Appena ho iniziato a leggere questo libro, mi è spuntato un sorrisetto compiaciuto per lo stile di scrittura della Raimo che non tarda ad emergere: graffiante, irriverente, sarcastico. Ho subito pensato che mi sarei divertita nei giorni a seguire con lei, ma dopo i primi episodi raccontati dall’autrice da cui emerge una situazione familiare a dir poco colorita e ai limiti della credibilità, ho cominciato a chiedermi dove volesse andare a parare. In generale il libro si compone di episodi nella vita dell’autrice raccontati in prima persona scollegati fra loro, come se li scrivesse man mano che le tornano a mente, e così amori adolescenziali, frustrazione lavorativa e noia infantile si mescolano fino all’amara presa di coscienza dell’autrice: “Niente di vero” non è che la sintesi di ciò che la Raimo sente di sé stessa, perché la vita vissuta, dominata dal torpore, la pigrizia e l’indolenza, è ben diversa da quella che ha sempre raccontato agli amici, ai conoscenti, alla famiglia e anche a sé stessa. Ed è ben diversa dalla sé stessa che immaginava da bambina.
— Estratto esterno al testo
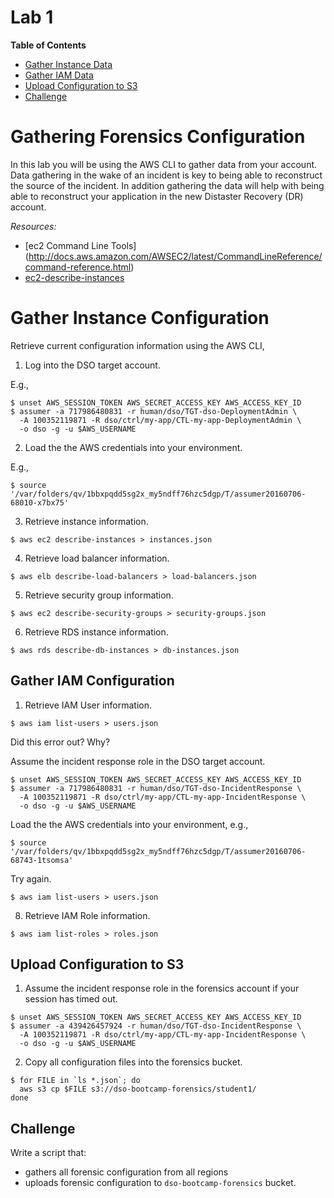 # Lab 1

**Table of Contents**

- [Gather Instance Data](##gather-instance-configuration)
- [Gather IAM Data](##gather-iam-configuration)
- [Upload Configuration to S3](##upload-configuration-to-s3)
- [Challenge](##challenge)

# Gathering Forensics Configuration

In this lab you will be using the AWS CLI to gather data from your account. Data gathering in the wake of an incident is key to being able to reconstruct the source of the incident. In addition gathering the data will help with being able to reconstruct your application in the new Distaster Recovery (DR) account.

*Resources:*

- [ec2 Command Line Tools] (http://docs.aws.amazon.com/AWSEC2/latest/CommandLineReference/command-reference.html)
- [ec2-describe-instances](http://docs.aws.amazon.com/AWSEC2/latest/CommandLineReference/ApiReference-cmd-DescribeInstances.html)

# Gather Instance Configuration

Retrieve current configuration information using the AWS CLI,


1. Log into the DSO target account.

  E.g.,

  ```
$ unset AWS_SESSION_TOKEN AWS_SECRET_ACCESS_KEY AWS_ACCESS_KEY_ID
$ assumer -a 717986480831 -r human/dso/TGT-dso-DeploymentAdmin \
    -A 100352119871 -R dso/ctrl/my-app/CTL-my-app-DeploymentAdmin \
    -o dso -g -u $AWS_USERNAME
  ```

2. Load the the AWS credentials into your environment.

  E.g.,

  ```
$ source '/var/folders/qv/1bbxpqdd5sg2x_my5ndff76hzc5dgp/T/assumer20160706-68010-x7bx75'
  ```

3. Retrieve instance information.

  ```
$ aws ec2 describe-instances > instances.json
  ```

4. Retrieve load balancer information.

  ```
$ aws elb describe-load-balancers > load-balancers.json
  ```

5. Retrieve security group information.

  ```
$ aws ec2 describe-security-groups > security-groups.json
  ```

6. Retrieve RDS instance information.

  ```
$ aws rds describe-db-instances > db-instances.json
  ```
## Gather IAM Configuration

1. Retrieve IAM User information.

  ```
$ aws iam list-users > users.json
  ```

  Did this error out? Why?

  Assume the incident response role in the DSO target account.

  ```
$ unset AWS_SESSION_TOKEN AWS_SECRET_ACCESS_KEY AWS_ACCESS_KEY_ID
$ assumer -a 717986480831 -r human/dso/TGT-dso-IncidentResponse \
    -A 100352119871 -R dso/ctrl/my-app/CTL-my-app-IncidentResponse \
    -o dso -g -u $AWS_USERNAME
  ```

  Load the the AWS credentials into your environment, e.g.,

  ```
$ source '/var/folders/qv/1bbxpqdd5sg2x_my5ndff76hzc5dgp/T/assumer20160706-68743-1tsomsa'
  ```

  Try again.

  ```
$ aws iam list-users > users.json
  ```

8. Retrieve IAM Role information.

  ```
$ aws iam list-roles > roles.json
  ```

## Upload Configuration to S3

1. Assume the incident response role in the forensics account if your session has timed out.

  ```
$ unset AWS_SESSION_TOKEN AWS_SECRET_ACCESS_KEY AWS_ACCESS_KEY_ID
$ assumer -a 439426457924 -r human/dso/TGT-dso-IncidentResponse \
    -A 100352119871 -R dso/ctrl/my-app/CTL-my-app-IncidentResponse \
    -o dso -g -u $AWS_USERNAME
  ```

2. Copy all configuration files into the forensics bucket.

  ```
$ for FILE in `ls *.json`; do
    aws s3 cp $FILE s3://dso-bootcamp-forensics/student1/
  done
  ```

## Challenge

Write a script that:

* gathers all forensic configuration from all regions
* uploads forensic configuration to `dso-bootcamp-forensics` bucket.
La maggior parte dei ricordi ci abbandona senza che nemmeno ce ne accorgiamo; per quanto riguarda i restanti, siamo noi a rifilarli di nascosto, a spacciarli in giro, a promuoverli con zelo, venditori porta a porta, imbonitori, in cerca di qualcuno da abbindolare che si abboni alla nostra storia. Scontata, a metà prezzo. La memoria per me è come il gioco dei dadi che facevo da piccola, si tratta solo di decidere se sia inutile o truccato.
Non è una lettura memorabile a mio parere; malgrado questo, quando ho chiuso il libro, mi sono chiesta con un po’ di amarezza: quanto siamo disposti a mentire pur di vedere negli occhi dell’altro quel guizzo di stima, talvolta invidia, per l’immagine che vorremmo di noi, a nostro parere vincente e di successo? Perché ci affanniamo tanto per modellare l’opinione altrui che vogliamo per noi e perdiamo di vista noi stessi fino a rischiare di arrivare al punto in cui ti guardi allo specchio e non ti riconosci più?